AdaptiveAvgPool3D

class paddle.nn. AdaptiveAvgPool3D ( output_size, data_format='NCDHW', name=None ) [source]

This operation applies 3D adaptive avg pooling on input tensor. The h and w dimensions of the output tensor are determined by the parameter output_size.

For avg adaptive pool3d:

\[ \begin{align}\begin{aligned}dstart &= floor(i * D_{in} / D_{out})\\dend &= ceil((i + 1) * D_{in} / D_{out})\\hstart &= floor(j * H_{in} / H_{out})\\hend &= ceil((j + 1) * H_{in} / H_{out})\\wstart &= floor(k * W_{in} / W_{out})\\wend &= ceil((k + 1) * W_{in} / W_{out})\\Output(i ,j, k) &= \frac{\sum Input[dstart:dend, hstart:hend, wstart:wend]} {(dend - dstart) * (hend - hstart) * (wend - wstart)}\end{aligned}\end{align} \]
Parameters
  • output_size (int|list|tuple) – The pool kernel size.
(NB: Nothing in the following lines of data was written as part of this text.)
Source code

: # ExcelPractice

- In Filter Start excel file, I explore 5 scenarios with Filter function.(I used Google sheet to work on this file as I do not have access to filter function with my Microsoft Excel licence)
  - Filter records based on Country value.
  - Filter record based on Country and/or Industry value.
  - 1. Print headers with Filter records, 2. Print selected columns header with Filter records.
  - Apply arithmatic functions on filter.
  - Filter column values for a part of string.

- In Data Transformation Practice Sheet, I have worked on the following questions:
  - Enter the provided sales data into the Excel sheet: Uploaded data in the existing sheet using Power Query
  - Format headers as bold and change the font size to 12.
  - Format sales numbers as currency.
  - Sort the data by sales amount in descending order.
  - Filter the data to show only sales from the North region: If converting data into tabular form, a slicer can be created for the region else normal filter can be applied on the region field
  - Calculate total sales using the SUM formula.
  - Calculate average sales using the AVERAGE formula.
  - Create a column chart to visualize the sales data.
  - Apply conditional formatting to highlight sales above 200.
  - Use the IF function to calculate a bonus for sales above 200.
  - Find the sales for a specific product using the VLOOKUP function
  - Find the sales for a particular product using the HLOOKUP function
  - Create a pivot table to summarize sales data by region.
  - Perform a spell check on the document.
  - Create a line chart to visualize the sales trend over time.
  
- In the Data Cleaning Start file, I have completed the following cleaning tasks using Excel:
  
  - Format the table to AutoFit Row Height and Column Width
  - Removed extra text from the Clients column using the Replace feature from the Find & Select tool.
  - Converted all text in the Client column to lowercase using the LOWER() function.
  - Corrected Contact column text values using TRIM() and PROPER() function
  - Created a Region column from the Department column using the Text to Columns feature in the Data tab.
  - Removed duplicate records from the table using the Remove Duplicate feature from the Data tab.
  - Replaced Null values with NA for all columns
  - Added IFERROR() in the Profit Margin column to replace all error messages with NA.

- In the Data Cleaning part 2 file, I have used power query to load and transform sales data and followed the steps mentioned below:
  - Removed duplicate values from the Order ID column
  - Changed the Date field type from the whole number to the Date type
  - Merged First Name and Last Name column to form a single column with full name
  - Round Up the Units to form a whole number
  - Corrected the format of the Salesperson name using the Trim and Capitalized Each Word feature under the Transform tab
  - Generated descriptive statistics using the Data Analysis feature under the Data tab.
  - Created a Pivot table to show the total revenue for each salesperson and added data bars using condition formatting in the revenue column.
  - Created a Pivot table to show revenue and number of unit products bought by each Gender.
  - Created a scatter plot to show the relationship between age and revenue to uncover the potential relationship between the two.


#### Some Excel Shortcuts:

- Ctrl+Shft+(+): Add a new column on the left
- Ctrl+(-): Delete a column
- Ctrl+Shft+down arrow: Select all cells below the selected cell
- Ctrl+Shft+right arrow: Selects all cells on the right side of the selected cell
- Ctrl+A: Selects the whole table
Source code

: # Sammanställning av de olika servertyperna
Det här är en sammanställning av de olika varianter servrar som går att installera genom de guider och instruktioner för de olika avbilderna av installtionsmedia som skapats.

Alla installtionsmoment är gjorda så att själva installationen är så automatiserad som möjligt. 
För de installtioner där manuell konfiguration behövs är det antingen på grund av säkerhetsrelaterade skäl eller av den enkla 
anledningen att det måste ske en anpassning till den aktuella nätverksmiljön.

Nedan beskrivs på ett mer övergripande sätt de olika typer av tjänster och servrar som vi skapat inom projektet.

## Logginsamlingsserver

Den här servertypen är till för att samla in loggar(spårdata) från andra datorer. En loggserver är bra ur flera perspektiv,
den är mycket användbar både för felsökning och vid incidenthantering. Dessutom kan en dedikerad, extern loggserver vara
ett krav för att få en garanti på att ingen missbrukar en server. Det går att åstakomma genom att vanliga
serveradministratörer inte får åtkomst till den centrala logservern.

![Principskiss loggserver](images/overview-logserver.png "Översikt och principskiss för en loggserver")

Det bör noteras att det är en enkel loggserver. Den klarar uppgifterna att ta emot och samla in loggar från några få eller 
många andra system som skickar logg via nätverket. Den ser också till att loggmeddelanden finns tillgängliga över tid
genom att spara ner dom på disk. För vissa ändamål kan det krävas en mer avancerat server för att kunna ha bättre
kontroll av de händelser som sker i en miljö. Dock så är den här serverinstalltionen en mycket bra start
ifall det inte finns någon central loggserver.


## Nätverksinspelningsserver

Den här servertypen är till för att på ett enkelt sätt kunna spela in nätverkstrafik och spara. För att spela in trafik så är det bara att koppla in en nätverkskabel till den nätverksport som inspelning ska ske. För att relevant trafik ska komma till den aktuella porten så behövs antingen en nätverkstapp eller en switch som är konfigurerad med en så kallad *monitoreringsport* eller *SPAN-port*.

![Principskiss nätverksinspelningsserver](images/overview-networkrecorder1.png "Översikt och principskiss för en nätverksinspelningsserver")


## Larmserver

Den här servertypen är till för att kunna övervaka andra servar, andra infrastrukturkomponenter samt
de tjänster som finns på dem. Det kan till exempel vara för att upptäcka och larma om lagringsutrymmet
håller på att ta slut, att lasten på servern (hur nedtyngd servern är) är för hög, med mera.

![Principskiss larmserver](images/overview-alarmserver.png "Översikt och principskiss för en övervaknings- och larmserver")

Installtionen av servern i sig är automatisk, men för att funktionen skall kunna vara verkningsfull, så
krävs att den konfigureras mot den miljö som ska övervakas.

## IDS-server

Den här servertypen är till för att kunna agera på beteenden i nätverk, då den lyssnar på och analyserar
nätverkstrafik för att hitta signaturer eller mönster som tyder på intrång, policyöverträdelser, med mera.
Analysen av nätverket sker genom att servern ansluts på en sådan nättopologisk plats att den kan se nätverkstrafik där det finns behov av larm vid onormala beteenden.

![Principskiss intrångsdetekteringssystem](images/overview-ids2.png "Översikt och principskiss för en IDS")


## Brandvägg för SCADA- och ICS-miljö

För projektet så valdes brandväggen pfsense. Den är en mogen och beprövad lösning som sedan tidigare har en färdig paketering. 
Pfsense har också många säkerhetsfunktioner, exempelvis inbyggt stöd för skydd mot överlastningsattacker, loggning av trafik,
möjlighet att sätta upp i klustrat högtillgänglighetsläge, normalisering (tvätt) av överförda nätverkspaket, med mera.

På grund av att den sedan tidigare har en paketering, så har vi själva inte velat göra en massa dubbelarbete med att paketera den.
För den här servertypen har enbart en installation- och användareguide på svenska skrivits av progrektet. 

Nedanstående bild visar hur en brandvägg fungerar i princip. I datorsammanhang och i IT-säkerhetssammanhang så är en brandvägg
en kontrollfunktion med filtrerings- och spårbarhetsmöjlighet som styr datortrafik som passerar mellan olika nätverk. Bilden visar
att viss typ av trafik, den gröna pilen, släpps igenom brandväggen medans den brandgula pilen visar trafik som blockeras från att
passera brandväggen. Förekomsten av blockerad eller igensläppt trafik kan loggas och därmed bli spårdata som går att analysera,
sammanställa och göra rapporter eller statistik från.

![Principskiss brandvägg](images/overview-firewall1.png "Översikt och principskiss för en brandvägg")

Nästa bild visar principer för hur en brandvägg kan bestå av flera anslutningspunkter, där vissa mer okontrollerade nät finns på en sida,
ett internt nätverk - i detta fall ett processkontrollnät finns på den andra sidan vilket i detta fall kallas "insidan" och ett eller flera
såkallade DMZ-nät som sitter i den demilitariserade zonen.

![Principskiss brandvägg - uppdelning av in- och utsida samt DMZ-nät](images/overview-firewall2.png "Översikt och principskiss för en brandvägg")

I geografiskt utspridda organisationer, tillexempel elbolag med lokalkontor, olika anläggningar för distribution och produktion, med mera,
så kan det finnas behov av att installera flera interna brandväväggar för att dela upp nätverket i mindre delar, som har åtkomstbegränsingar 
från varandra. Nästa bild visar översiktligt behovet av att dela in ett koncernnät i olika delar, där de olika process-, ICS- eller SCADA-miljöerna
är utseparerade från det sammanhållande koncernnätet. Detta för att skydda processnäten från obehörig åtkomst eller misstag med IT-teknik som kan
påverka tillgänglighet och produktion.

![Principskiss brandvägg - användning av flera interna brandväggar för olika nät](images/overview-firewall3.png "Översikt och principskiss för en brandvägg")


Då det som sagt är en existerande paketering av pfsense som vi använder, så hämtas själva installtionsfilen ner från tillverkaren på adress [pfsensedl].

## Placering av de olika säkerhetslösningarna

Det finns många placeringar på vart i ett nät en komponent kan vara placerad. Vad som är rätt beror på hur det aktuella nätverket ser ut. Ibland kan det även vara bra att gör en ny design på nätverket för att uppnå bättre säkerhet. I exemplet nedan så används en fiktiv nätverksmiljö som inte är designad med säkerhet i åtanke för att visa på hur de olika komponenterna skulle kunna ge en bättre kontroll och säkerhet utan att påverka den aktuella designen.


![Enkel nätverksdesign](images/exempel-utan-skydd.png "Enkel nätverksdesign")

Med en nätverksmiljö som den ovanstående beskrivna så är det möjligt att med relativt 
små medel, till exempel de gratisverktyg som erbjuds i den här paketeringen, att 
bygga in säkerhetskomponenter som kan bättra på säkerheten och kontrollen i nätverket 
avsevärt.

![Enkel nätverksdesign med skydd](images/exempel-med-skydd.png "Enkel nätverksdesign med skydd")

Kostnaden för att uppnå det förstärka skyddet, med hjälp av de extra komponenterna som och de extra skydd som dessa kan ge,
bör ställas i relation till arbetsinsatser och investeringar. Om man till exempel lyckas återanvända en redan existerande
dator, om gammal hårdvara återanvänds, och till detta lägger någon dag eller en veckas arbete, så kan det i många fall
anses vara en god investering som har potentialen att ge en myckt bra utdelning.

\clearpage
If pool kernel size is a tuple or list, it must contain three elements, (D, H, W). D, H and W can be either a int, or None which means the size will be the same as that of the input.

  • data_format (str, optional) – The data format of the input and output data. An optional string from: “NCDHW”, “NDHWC”. The default is “NCDHW”. When it is “NCDHW”, the data is stored in the order of: [batch_size, input_channels, input_depth, input_height, input_width].
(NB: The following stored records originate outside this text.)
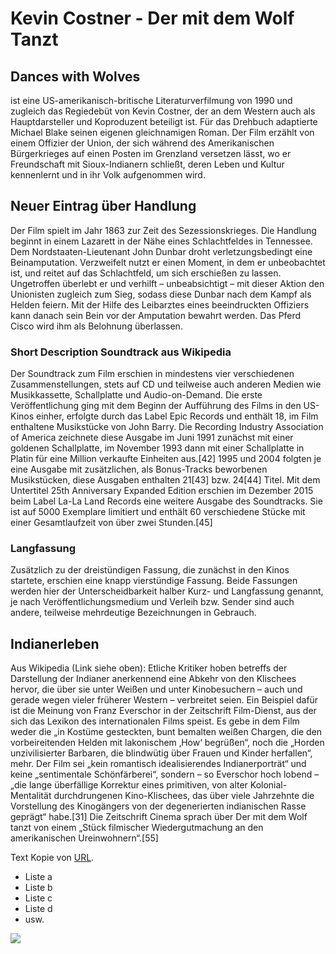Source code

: # Kevin Costner - Der mit dem Wolf Tanzt
##                Dances with Wolves

ist eine US-amerikanisch-britische Literaturverfilmung von 1990 und zugleich das Regiedebüt von Kevin Costner, der an dem Western auch als Hauptdarsteller und Koproduzent beteiligt ist. Für das Drehbuch adaptierte Michael Blake seinen eigenen gleichnamigen Roman. Der Film erzählt von einem Offizier der Union, der sich während des Amerikanischen Bürgerkrieges auf einen Posten im Grenzland versetzen lässt, wo er Freundschaft mit Sioux-Indianern schließt, deren Leben und Kultur kennenlernt und in ihr Volk aufgenommen wird.

## Neuer Eintrag über Handlung
Der Film spielt im Jahr 1863 zur Zeit des Sezessionskrieges. Die Handlung beginnt in einem Lazarett in der Nähe eines Schlachtfeldes in Tennessee. Dem Nordstaaten-Lieutenant John Dunbar droht verletzungsbedingt eine Beinamputation. Verzweifelt nutzt er einen Moment, in dem er unbeobachtet ist, und reitet auf das Schlachtfeld, um sich erschießen zu lassen. Ungetroffen überlebt er und verhilft – unbeabsichtigt – mit dieser Aktion den Unionisten zugleich zum Sieg, sodass diese Dunbar nach dem Kampf als Helden feiern. Mit der Hilfe des Leibarztes eines beeindruckten Offiziers kann danach sein Bein vor der Amputation bewahrt werden. Das Pferd Cisco wird ihm als Belohnung überlassen.

### Short Description Soundtrack aus Wikipedia
Der Soundtrack zum Film erschien in mindestens vier verschiedenen Zusammenstellungen, stets auf CD und teilweise auch anderen Medien wie Musikkassette, Schallplatte und Audio-on-Demand. Die erste Veröffentlichung ging mit dem Beginn der Aufführung des Films in den US-Kinos einher, erfolgte durch das Label Epic Records und enthält 18, im Film enthaltene Musikstücke von John Barry. Die Recording Industry Association of America zeichnete diese Ausgabe im Juni 1991 zunächst mit einer goldenen Schallplatte, im November 1993 dann mit einer Schallplatte in Platin für eine Million verkaufte Einheiten aus.[42] 1995 und 2004 folgten je eine Ausgabe mit zusätzlichen, als Bonus-Tracks beworbenen Musikstücken, diese Ausgaben enthalten 21[43] bzw. 24[44] Titel. Mit dem Untertitel 25th Anniversary Expanded Edition erschien im Dezember 2015 beim Label La-La Land Records eine weitere Ausgabe des Soundtracks. Sie ist auf 5000 Exemplare limitiert und enthält 60 verschiedene Stücke mit einer Gesamtlaufzeit von über zwei Stunden.[45]

### Langfassung
Zusätzlich zu der dreistündigen Fassung, die zunächst in den Kinos startete, erschien eine knapp vierstündige Fassung. Beide Fassungen werden hier der Unterscheidbarkeit halber Kurz- und Langfassung genannt, je nach Veröffentlichungsmedium und Verleih bzw. Sender sind auch andere, teilweise mehrdeutige Bezeichnungen in Gebrauch.

## Indianerleben
Aus Wikipedia (Link siehe oben): Etliche Kritiker hoben betreffs der Darstellung der Indianer anerkennend eine Abkehr von den Klischees hervor, die über sie unter Weißen und unter Kinobesuchern – auch und gerade wegen vieler früherer Western – verbreitet seien. Ein Beispiel dafür ist die Meinung von Franz Everschor in der Zeitschrift Film-Dienst, aus der sich das Lexikon des internationalen Films speist. Es gebe in dem Film weder die „in Kostüme gesteckten, bunt bemalten weißen Chargen, die den vorbeireitenden Helden mit lakonischem ‚How‘ begrüßen“, noch die „Horden unzivilisierter Barbaren, die blindwütig über Frauen und Kinder herfallen“, mehr. Der Film sei „kein romantisch idealisierendes Indianerporträt“ und keine „sentimentale Schönfärberei“, sondern – so Everschor hoch lobend – „die lange überfällige Korrektur eines primitiven, von alter Kolonial-Mentalität durchdrungenen Kino-Klischees, das über viele Jahrzehnte die Vorstellung des Kinogängers von der degenerierten indianischen Rasse geprägt“ habe.[31] Die Zeitschrift Cinema sprach über Der mit dem Wolf tanzt von einem „Stück filmischer Wiedergutmachung an den amerikanischen Ureinwohnern“.[55]


Text Kopie von [URL](https://de.wikipedia.org/wiki/Der_mit_dem_Wolf_tanzt).
* Liste a
* Liste b
* Liste c
* Liste d
* usw.


<img src="https://www.movie-infos.net/cms/FileDownload/1444-Der-mit-dem-Wolf-tanzt-jpg">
  • name (str, optional) – For detailed information, please refer to Name. Usually name is no need to set and None by default.

Shape:
  • x(Tensor): The input tensor of adaptive avg pool3d operator, which is a 5-D tensor. The data type can be float32, float64.

  • output(Tensor): The output tensor of adaptive avg pool3d operator, which is a 5-D tensor. The data type is same as input x.

Returns

A callable object of AdaptiveAvgPool3D.

Examples

# adaptive avg pool3d
# suppose input data in shape of [N, C, D, H, W], `output_size` is [l, m, n],
# output shape is [N, C, l, m, n], adaptive pool divide D, H and W dimensions
# of input data into l * m * n grids averagely and performs poolings in each
# grid to get output.
# adaptive avg pool performs calculations as follow:
#
#     for i in range(l):
#         for j in range(m):
#             for k in range(n):
#                 dstart = floor(i * D / l)
#                 dend = ceil((i + 1) * D / l)
#                 hstart = floor(j * H / m)
#                 hend = ceil((j + 1) * H / m)
#                 wstart = floor(k * W / n)
#                 wend = ceil((k + 1) * W / n)
#                 output[:, :, i, j, k] =
#                     avg(input[:, :, dstart:dend, hstart: hend, wstart: wend])
import paddle
import numpy as np

input_data = np.random.rand(2, 3, 8, 32, 32)
x = paddle.to_tensor(input_data)
# x.shape is [2, 3, 8, 32, 32]
adaptive_avg_pool = paddle.nn.AdaptiveAvgPool3D(output_size=3)
pool_out = adaptive_avg_pool(x = x)
# pool_out = [2, 3, 3, 3, 3]
forward ( x )

Defines the computation performed at every call. Should be overridden by all subclasses.

Parameters
  • *inputs (tuple) – unpacked tuple arguments

  • **kwargs (dict) – unpacked dict arguments

extra_repr ( )

Extra representation of this layer, you can have custom implementation of your own layer.